Pick out the lines in the listing below that contain the word "Topic" and copy them.
BEGIN
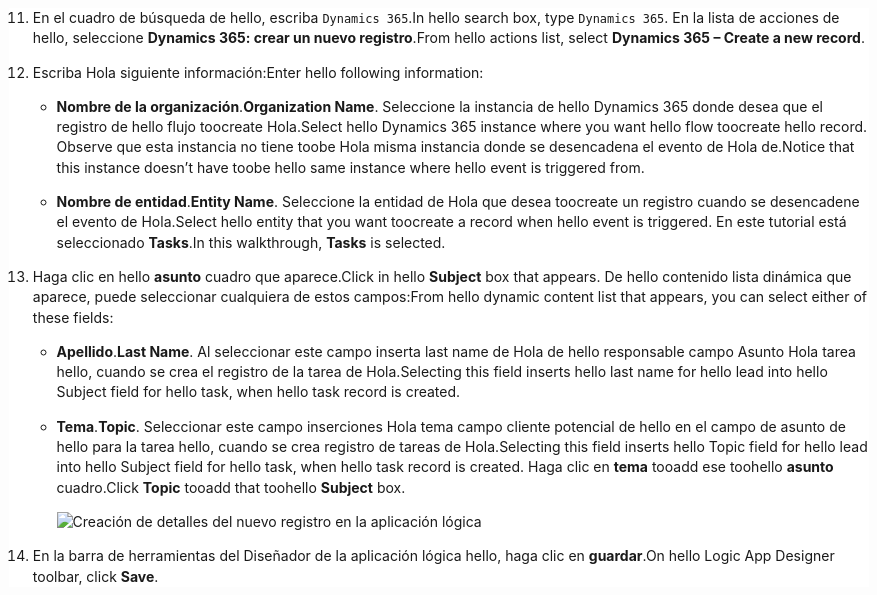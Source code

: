 11. <span data-ttu-id="d47e4-143">En el cuadro de búsqueda de hello, escriba `Dynamics 365`.</span><span class="sxs-lookup"><span data-stu-id="d47e4-143">In hello search box, type `Dynamics 365`.</span></span> <span data-ttu-id="d47e4-144">En la lista de acciones de hello, seleccione **Dynamics 365: crear un nuevo registro**.</span><span class="sxs-lookup"><span data-stu-id="d47e4-144">From hello actions list, select **Dynamics 365 – Create a new record**.</span></span>

12. <span data-ttu-id="d47e4-145">Escriba Hola siguiente información:</span><span class="sxs-lookup"><span data-stu-id="d47e4-145">Enter hello following information:</span></span>

    * <span data-ttu-id="d47e4-146">**Nombre de la organización**.</span><span class="sxs-lookup"><span data-stu-id="d47e4-146">**Organization Name**.</span></span> <span data-ttu-id="d47e4-147">Seleccione la instancia de hello Dynamics 365 donde desea que el registro de hello flujo toocreate Hola.</span><span class="sxs-lookup"><span data-stu-id="d47e4-147">Select hello Dynamics 365 instance where you want hello flow toocreate hello record.</span></span> 
    <span data-ttu-id="d47e4-148">Observe que esta instancia no tiene toobe Hola misma instancia donde se desencadena el evento de Hola de.</span><span class="sxs-lookup"><span data-stu-id="d47e4-148">Notice that this instance doesn’t have toobe hello same instance where hello event is triggered from.</span></span>

    * <span data-ttu-id="d47e4-149">**Nombre de entidad**.</span><span class="sxs-lookup"><span data-stu-id="d47e4-149">**Entity Name**.</span></span> <span data-ttu-id="d47e4-150">Seleccione la entidad de Hola que desea toocreate un registro cuando se desencadene el evento de Hola.</span><span class="sxs-lookup"><span data-stu-id="d47e4-150">Select hello entity that you want toocreate a record when hello event is triggered.</span></span> 
    <span data-ttu-id="d47e4-151">En este tutorial está seleccionado **Tasks**.</span><span class="sxs-lookup"><span data-stu-id="d47e4-151">In this walkthrough, **Tasks** is selected.</span></span>

13. <span data-ttu-id="d47e4-152">Haga clic en hello **asunto** cuadro que aparece.</span><span class="sxs-lookup"><span data-stu-id="d47e4-152">Click in hello **Subject** box that appears.</span></span> <span data-ttu-id="d47e4-153">De hello contenido lista dinámica que aparece, puede seleccionar cualquiera de estos campos:</span><span class="sxs-lookup"><span data-stu-id="d47e4-153">From hello dynamic content list that appears, you can select either of these fields:</span></span>

    * <span data-ttu-id="d47e4-154">**Apellido**.</span><span class="sxs-lookup"><span data-stu-id="d47e4-154">**Last Name**.</span></span> <span data-ttu-id="d47e4-155">Al seleccionar este campo inserta last name de Hola de hello responsable campo Asunto Hola tarea hello, cuando se crea el registro de la tarea de Hola.</span><span class="sxs-lookup"><span data-stu-id="d47e4-155">Selecting this field inserts hello last name for hello lead into hello Subject field for hello task, when hello task record is created.</span></span>
    * <span data-ttu-id="d47e4-156">**Tema**.</span><span class="sxs-lookup"><span data-stu-id="d47e4-156">**Topic**.</span></span> <span data-ttu-id="d47e4-157">Seleccionar este campo inserciones Hola tema campo cliente potencial de hello en el campo de asunto de hello para la tarea hello, cuando se crea registro de tareas de Hola.</span><span class="sxs-lookup"><span data-stu-id="d47e4-157">Selecting this field inserts hello Topic field for hello lead into hello Subject field for hello task, when hello task record is created.</span></span> 
    <span data-ttu-id="d47e4-158">Haga clic en **tema** tooadd ese toohello **asunto** cuadro.</span><span class="sxs-lookup"><span data-stu-id="d47e4-158">Click **Topic** tooadd that toohello **Subject** box.</span></span>

      ![Creación de detalles del nuevo registro en la aplicación lógica](./media/connectors-create-api-crmonline/create-record-details.png)

14. <span data-ttu-id="d47e4-160">En la barra de herramientas del Diseñador de la aplicación lógica hello, haga clic en **guardar**.</span><span class="sxs-lookup"><span data-stu-id="d47e4-160">On hello Logic App Designer toolbar, click **Save**.</span></span>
END
» **Solved problem**
    * <span data-ttu-id="d47e4-156">**Tema**.</span><span class="sxs-lookup"><span data-stu-id="d47e4-156">**Topic**.</span></span> <span data-ttu-id="d47e4-157">Seleccionar este campo inserciones Hola tema campo cliente potencial de hello en el campo de asunto de hello para la tarea hello, cuando se crea registro de tareas de Hola.</span><span class="sxs-lookup"><span data-stu-id="d47e4-157">Selecting this field inserts hello Topic field for hello lead into hello Subject field for hello task, when hello task record is created.</span></span> 
    <span data-ttu-id="d47e4-158">Haga clic en **tema** tooadd ese toohello **asunto** cuadro.</span><span class="sxs-lookup"><span data-stu-id="d47e4-158">Click **Topic** tooadd that toohello **Subject** box.</span></span>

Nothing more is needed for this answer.